Sempre há algum modo de fincar o dente numa aspiração difícil. Sempre há
pelo menos um modo de começar. “Concretiza - lê-se em Caminho -.
Que os
teus propósitos não sejam fogos de artifício, que brilham um instante
para deixar, como realidade amarga, uma vareta de foguete, negra e
inútil, que se joga fora com desprezo”[n. 247]. É claro que, para isto, é
preciso saber dar o primeiro passo rumo à meta que nos propomos, e não
arredar pé depois, mesmo que custe e custe muito.
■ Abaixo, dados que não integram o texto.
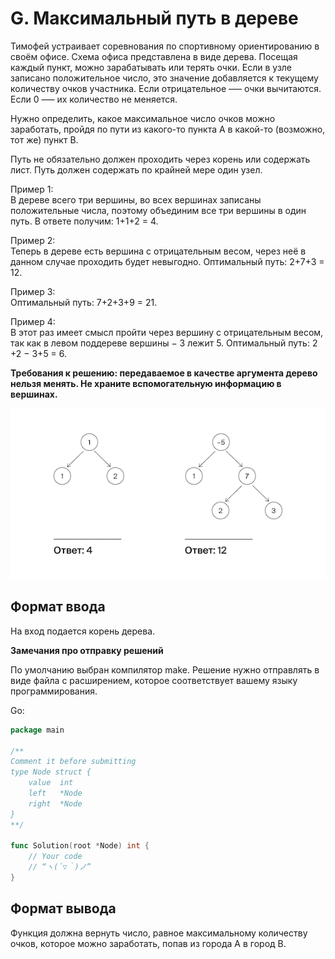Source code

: # G. Максимальный путь в дереве

Тимофей устраивает соревнования по спортивному ориентированию в своём офисе. Схема офиса представлена в виде дерева. Посещая каждый пункт, можно зарабатывать или терять очки. Если в узле записано положительное число, это значение добавляется к текущему количеству очков участника. Если отрицательное —– очки вычитаются. Если 0 –— их количество не меняется.

Нужно определить, какое максимальное число очков можно заработать, пройдя по пути из какого-то пункта A в какой-то (возможно, тот же) пункт B.

Путь не обязательно должен проходить через корень или содержать лист. Путь должен содержать по крайней мере один узел.

Пример 1:<br>
В дереве всего три вершины, во всех вершинах записаны положительные числа, поэтому объединим все три вершины в один путь. В ответе получим: 1+1+2 = 4.

Пример 2:<br>
Теперь в дереве есть вершина с отрицательным весом, через неё в данном случае проходить будет невыгодно. Оптимальный путь: 2+7+3 = 12.

Пример 3:<br>
Оптимальный путь: 7+2+3+9 = 21.

Пример 4:<br>
В этот раз имеет смысл пройти через вершину с отрицательным весом, так как в левом поддереве вершины − 3 лежит 5. Оптимальный путь: 2 +2 − 3+5 = 6.


**Требования к решению: передаваемое в качестве аргумента дерево нельзя менять. Не храните вспомогательную информацию в вершинах.**

![IMG](img.png)

## Формат ввода

На вход подается корень дерева.

**Замечания про отправку решений**

По умолчанию выбран компилятор make.
Решение нужно отправлять в виде файла с расширением, которое соответствует вашему языку программирования.

Go:

```go
package main

/**
Comment it before submitting 
type Node struct {  
	value  int  
	left   *Node  
	right  *Node  
}
**/

func Solution(root *Node) int {
    // Your code
    // “ヽ(´▽｀)ノ”
}
```

## Формат вывода

Функция должна вернуть число, равное максимальному количеству очков, которое можно заработать, попав из города А в город В.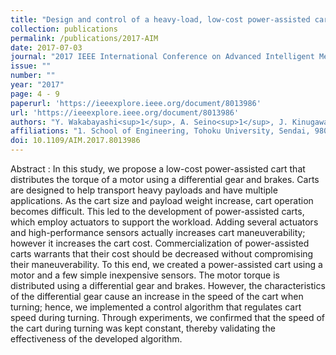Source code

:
 ```yaml
---
title: "Design and control of a heavy-load, low-cost power-assisted cart using brakes and a differential gear system"
collection: publications
permalink: /publications/2017-AIM
date: 2017-07-03
journal: "2017 IEEE International Conference on Advanced Intelligent Mechatronics (AIM)"
issue: ""
number: ""
year: "2017"
page: 4 - 9
paperurl: 'https://ieeexplore.ieee.org/document/8013986'
url: 'https://ieeexplore.ieee.org/document/8013986'
authors: "Y. Wakabayashi<sup>1</sup>, A. Seino<sup>1</sup>, J. Kinugawa<sup>1</sup>, K. Kosuge<sup>1</sup>"
affiliations: "1. School of Engineering, Tohoku University, Sendai, 980-8579, Japan <br>"
doi: 10.1109/AIM.2017.8013986
---
```

Abstract
:	In this study, we propose a low-cost power-assisted cart that distributes the torque of a motor using a differential gear and brakes. Carts are designed to help transport heavy payloads and have multiple applications. As the cart size and payload weight increase, cart operation becomes difficult. This led to the development of power-assisted carts, which employ actuators to support the workload. Adding several actuators and high-performance sensors actually increases cart maneuverability; however it increases the cart cost. Commercialization of power-assisted carts warrants that their cost should be decreased without compromising their maneuverability. To this end, we created a power-assisted cart using a motor and a few simple inexpensive sensors. The motor torque is distributed using a differential gear and brakes. However, the characteristics of the differential gear cause an increase in the speed of the cart when turning; hence, we implemented a control algorithm that regulates cart speed during turning. Through experiments, we confirmed that the speed of the cart during turning was kept constant, thereby validating the effectiveness of the developed algorithm.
Com espírito
esportivo, devemos tentar uma vez e outra, tendo a coragem e a humildade
de “começar e recomeçar”, e tendo ao mesmo tempo a fortaleza de ser
pacientes conosco próprios, porque a ascensão da montanha da grandeza
moral é sempre lenta. Como numa construção, "para edificar é preciso
sofrer".
As mãos dos pedreiros ferem-se na aspereza da argamassa e, por
muito manejarem a colher, tornam-se calosas e as suas unhas descuidadas.
A pedra é resistente e pesada. Só obedece à força de marteladas. É
teimosa e cheia de arestas pontiagudas e cortantes… Não seria possível
construir sem martelo e sem ruído, sem violência nem golpes, por meio de
um simples desejo? Todos os que têm medo da realidade esbanjaram assim o
seu tempo em fantasias.
"Meu Deus, fazei-me amar o trabalho rude."